Hate crimes hit a record high in the last year, with a surge in the number of reported offences triggered by sexual orientation and transgender identity, official figures show.
Police in England and Wales recorded 103,379 hate crimes in 2018/19 – 10% more than the previous year and more than double the 2012/13 figure of 42,255.
Part of the increase could reflect a “real rise” in reports of crime, the Home Office said.
Race remained the main trigger in the majority of reported offences at 76% of the total, an 11% rise in the last year from 71,264 to 78,991.
But there were also jumps in the number of transgender identity hate crimes – up by 37% in the last year from 1,703 to 2,333 – and a 25% hike in offences motivated by sexual orientation (14,491, up from 11,592).

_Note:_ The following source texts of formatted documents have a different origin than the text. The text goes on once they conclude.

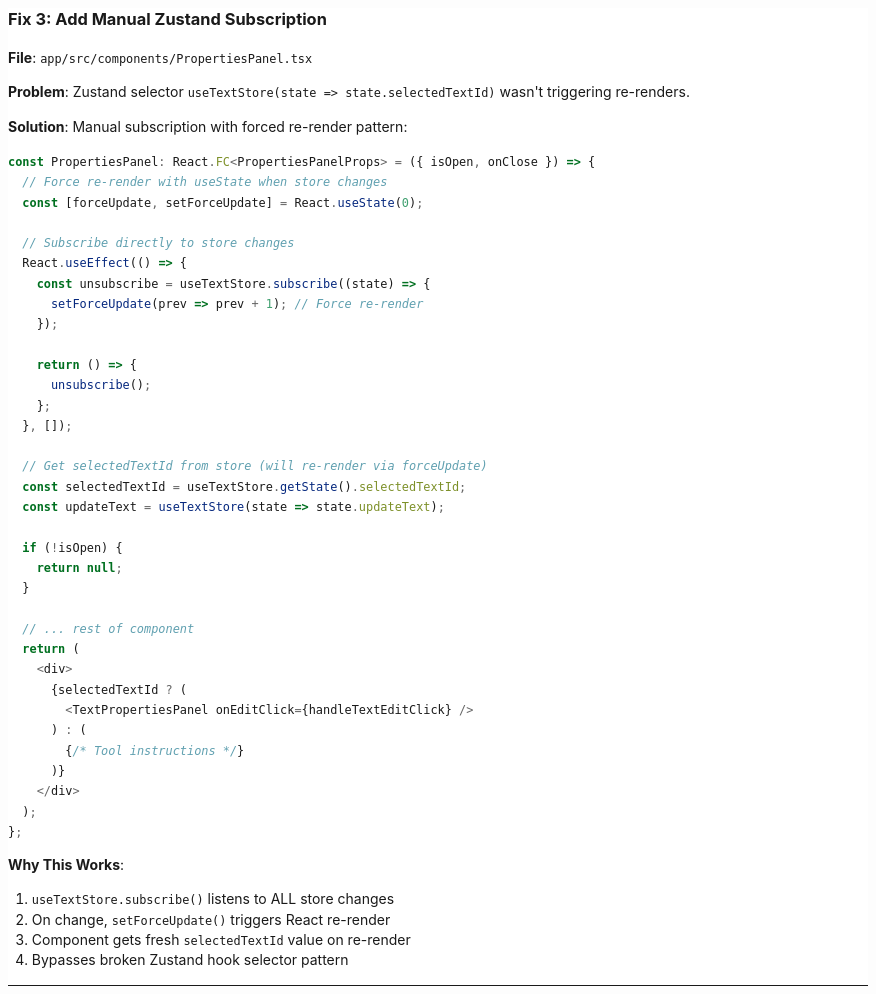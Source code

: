### Fix 3: Add Manual Zustand Subscription

**File**: `app/src/components/PropertiesPanel.tsx`

**Problem**: Zustand selector `useTextStore(state => state.selectedTextId)` wasn't triggering re-renders.

**Solution**: Manual subscription with forced re-render pattern:

```typescript
const PropertiesPanel: React.FC<PropertiesPanelProps> = ({ isOpen, onClose }) => {
  // Force re-render with useState when store changes
  const [forceUpdate, setForceUpdate] = React.useState(0);

  // Subscribe directly to store changes
  React.useEffect(() => {
    const unsubscribe = useTextStore.subscribe((state) => {
      setForceUpdate(prev => prev + 1); // Force re-render
    });

    return () => {
      unsubscribe();
    };
  }, []);

  // Get selectedTextId from store (will re-render via forceUpdate)
  const selectedTextId = useTextStore.getState().selectedTextId;
  const updateText = useTextStore(state => state.updateText);

  if (!isOpen) {
    return null;
  }

  // ... rest of component
  return (
    <div>
      {selectedTextId ? (
        <TextPropertiesPanel onEditClick={handleTextEditClick} />
      ) : (
        {/* Tool instructions */}
      )}
    </div>
  );
};
```

**Why This Works**:
1. `useTextStore.subscribe()` listens to ALL store changes
2. On change, `setForceUpdate()` triggers React re-render
3. Component gets fresh `selectedTextId` value on re-render
4. Bypasses broken Zustand hook selector pattern

---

Disability hate crimes rose by 14% from 7,221 to 8,256; and offences triggered by religion rose by 3% from 8,339 to 8,566, the data showed.
The increases are partly due to improvements in the way crimes are recorded, but there were spikes seen after events such as the EU referendum and the terrorist attacks in 2017, as well as a rise in reports in the summer of 2018 and January this year.
More than half (54%) of the hate crimes recorded by the police were for public order offences, a third (36%) involved violence, while 5% were recorded as criminal damage and arson.
Around 12% of the offences were estimated to have more than one motivation, with the majority of these being both race and religion.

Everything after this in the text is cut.